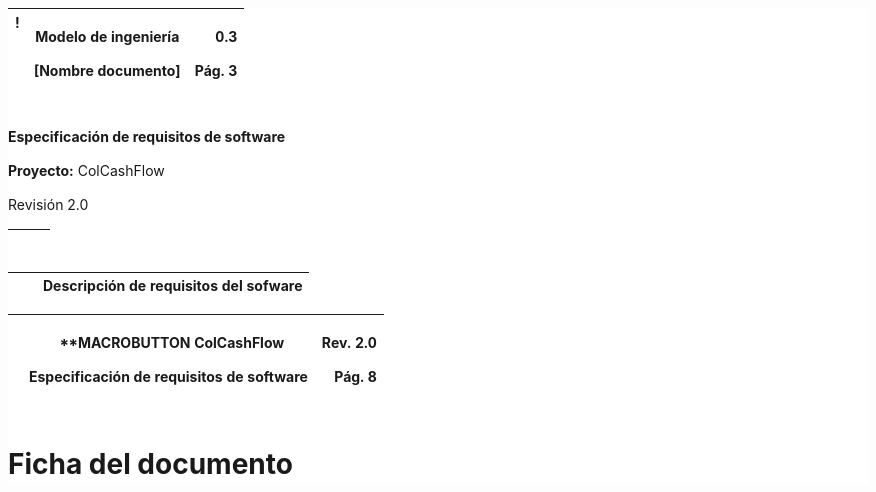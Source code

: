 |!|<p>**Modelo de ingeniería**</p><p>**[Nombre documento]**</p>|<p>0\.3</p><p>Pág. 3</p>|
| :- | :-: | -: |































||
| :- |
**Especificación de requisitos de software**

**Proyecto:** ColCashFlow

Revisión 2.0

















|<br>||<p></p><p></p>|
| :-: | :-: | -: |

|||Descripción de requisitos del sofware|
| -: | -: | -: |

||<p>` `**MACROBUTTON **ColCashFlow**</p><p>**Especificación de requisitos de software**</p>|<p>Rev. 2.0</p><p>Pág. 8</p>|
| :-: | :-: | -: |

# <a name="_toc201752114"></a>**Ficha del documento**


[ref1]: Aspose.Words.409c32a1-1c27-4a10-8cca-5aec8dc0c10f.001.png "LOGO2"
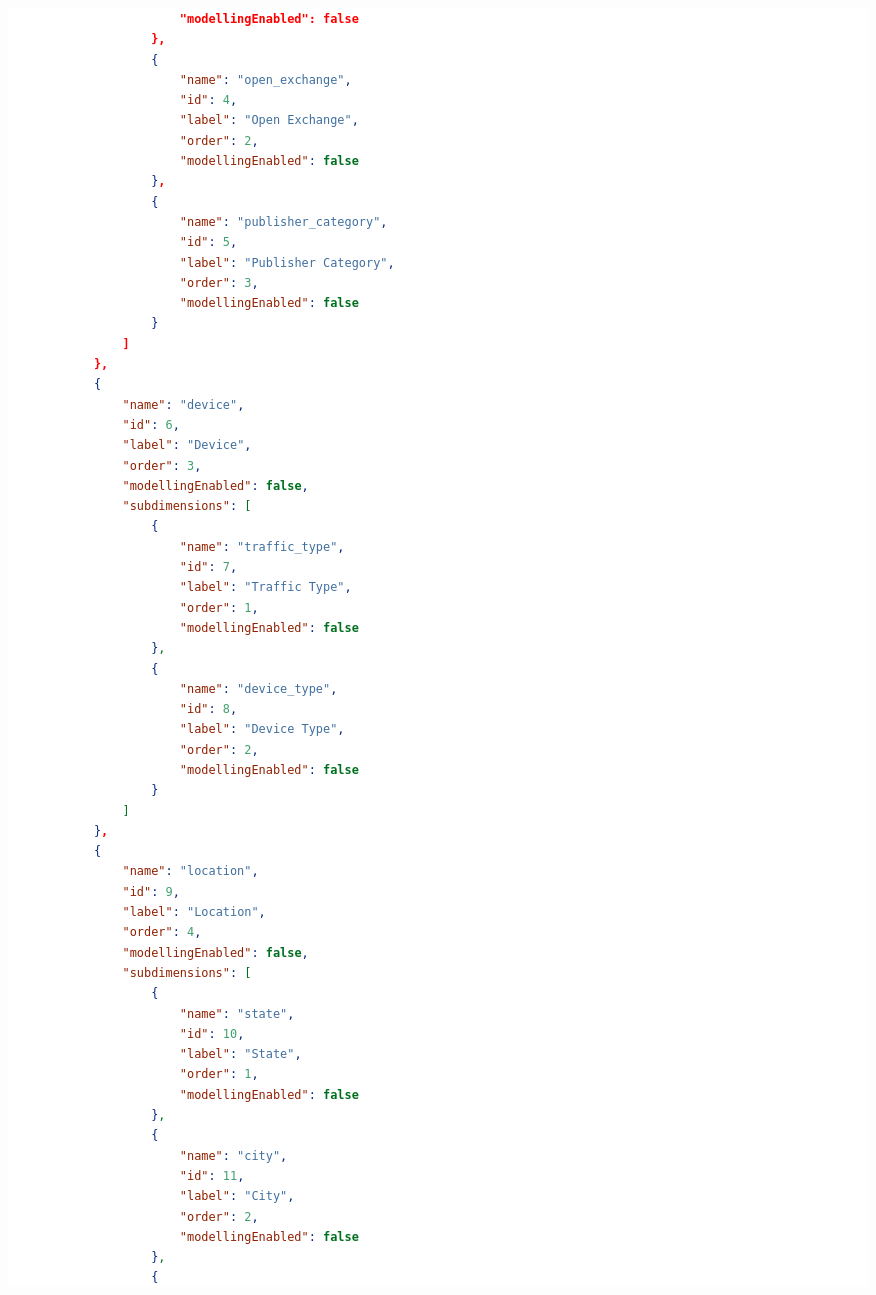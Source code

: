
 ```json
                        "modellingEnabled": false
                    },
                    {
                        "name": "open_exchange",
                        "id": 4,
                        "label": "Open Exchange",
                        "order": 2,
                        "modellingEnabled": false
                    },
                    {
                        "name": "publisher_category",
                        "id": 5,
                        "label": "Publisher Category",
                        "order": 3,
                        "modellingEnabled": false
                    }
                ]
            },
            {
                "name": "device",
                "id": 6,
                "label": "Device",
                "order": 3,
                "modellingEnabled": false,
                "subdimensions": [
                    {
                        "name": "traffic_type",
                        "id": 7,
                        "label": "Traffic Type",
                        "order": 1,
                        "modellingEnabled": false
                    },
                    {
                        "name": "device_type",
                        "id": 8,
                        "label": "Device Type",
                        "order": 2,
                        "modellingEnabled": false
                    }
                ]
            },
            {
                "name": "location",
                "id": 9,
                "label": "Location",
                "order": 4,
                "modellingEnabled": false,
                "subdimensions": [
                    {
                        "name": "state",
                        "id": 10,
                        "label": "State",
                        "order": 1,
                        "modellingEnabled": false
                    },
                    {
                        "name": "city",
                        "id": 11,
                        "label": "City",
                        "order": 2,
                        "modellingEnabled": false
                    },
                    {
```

...

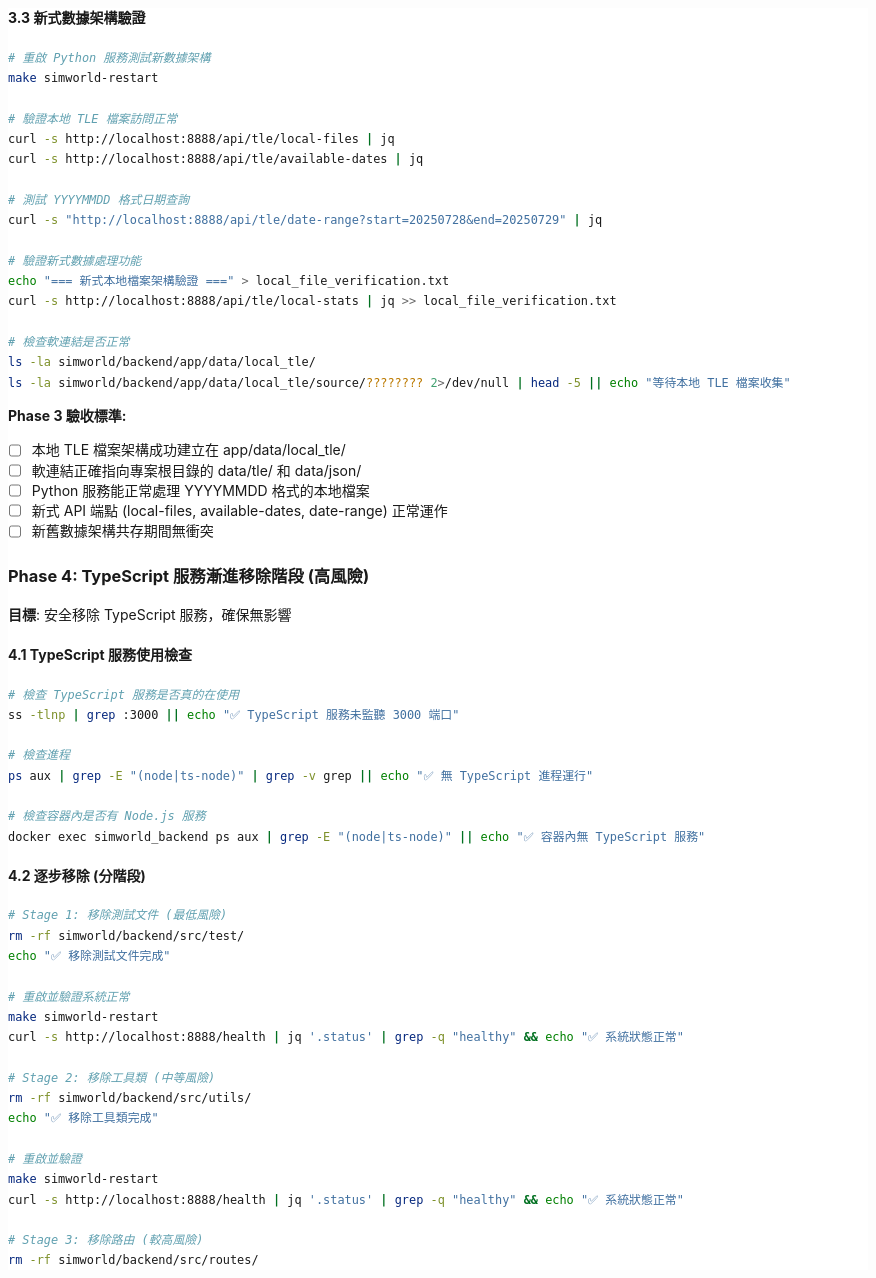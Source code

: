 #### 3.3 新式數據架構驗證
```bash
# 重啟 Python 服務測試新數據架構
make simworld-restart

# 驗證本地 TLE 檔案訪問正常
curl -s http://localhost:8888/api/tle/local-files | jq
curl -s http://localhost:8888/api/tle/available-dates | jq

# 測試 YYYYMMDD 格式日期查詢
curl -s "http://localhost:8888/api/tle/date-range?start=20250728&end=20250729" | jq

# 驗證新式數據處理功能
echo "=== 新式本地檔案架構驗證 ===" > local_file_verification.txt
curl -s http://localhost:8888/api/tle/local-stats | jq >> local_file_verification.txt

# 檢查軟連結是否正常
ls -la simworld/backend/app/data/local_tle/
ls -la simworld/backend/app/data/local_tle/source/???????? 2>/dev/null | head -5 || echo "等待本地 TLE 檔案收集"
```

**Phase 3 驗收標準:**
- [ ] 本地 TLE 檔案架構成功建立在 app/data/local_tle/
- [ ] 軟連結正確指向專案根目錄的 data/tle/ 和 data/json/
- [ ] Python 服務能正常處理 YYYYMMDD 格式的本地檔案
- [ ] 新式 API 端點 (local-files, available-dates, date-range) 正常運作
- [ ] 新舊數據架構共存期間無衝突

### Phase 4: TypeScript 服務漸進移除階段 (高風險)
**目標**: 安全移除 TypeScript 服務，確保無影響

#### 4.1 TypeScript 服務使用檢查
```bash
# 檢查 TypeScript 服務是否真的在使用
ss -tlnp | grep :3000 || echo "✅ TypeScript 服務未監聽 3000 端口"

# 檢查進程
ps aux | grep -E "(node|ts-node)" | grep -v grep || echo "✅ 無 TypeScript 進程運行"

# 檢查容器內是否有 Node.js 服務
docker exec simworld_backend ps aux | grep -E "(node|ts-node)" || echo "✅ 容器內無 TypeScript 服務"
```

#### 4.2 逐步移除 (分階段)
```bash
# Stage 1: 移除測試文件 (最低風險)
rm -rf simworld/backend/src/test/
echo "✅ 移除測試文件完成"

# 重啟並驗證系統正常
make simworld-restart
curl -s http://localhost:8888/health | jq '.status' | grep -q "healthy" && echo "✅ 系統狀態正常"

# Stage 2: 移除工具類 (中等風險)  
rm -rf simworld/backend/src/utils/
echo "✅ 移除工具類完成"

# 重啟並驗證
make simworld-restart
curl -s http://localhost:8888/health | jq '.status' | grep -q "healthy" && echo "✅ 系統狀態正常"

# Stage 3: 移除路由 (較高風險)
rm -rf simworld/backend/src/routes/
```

▶ **Problem to solve**
Find the string "localhost" in the entries above. Copy each line where it occurs.

▶ **Response for this exercise**
curl -s http://localhost:8888/api/tle/local-files | jq
curl -s http://localhost:8888/api/tle/available-dates | jq
curl -s "http://localhost:8888/api/tle/date-range?start=20250728&end=20250729" | jq
curl -s http://localhost:8888/api/tle/local-stats | jq >> local_file_verification.txt
curl -s http://localhost:8888/health | jq '.status' | grep -q "healthy" && echo "✅ 系統狀態正常"
curl -s http://localhost:8888/health | jq '.status' | grep -q "healthy" && echo "✅ 系統狀態正常"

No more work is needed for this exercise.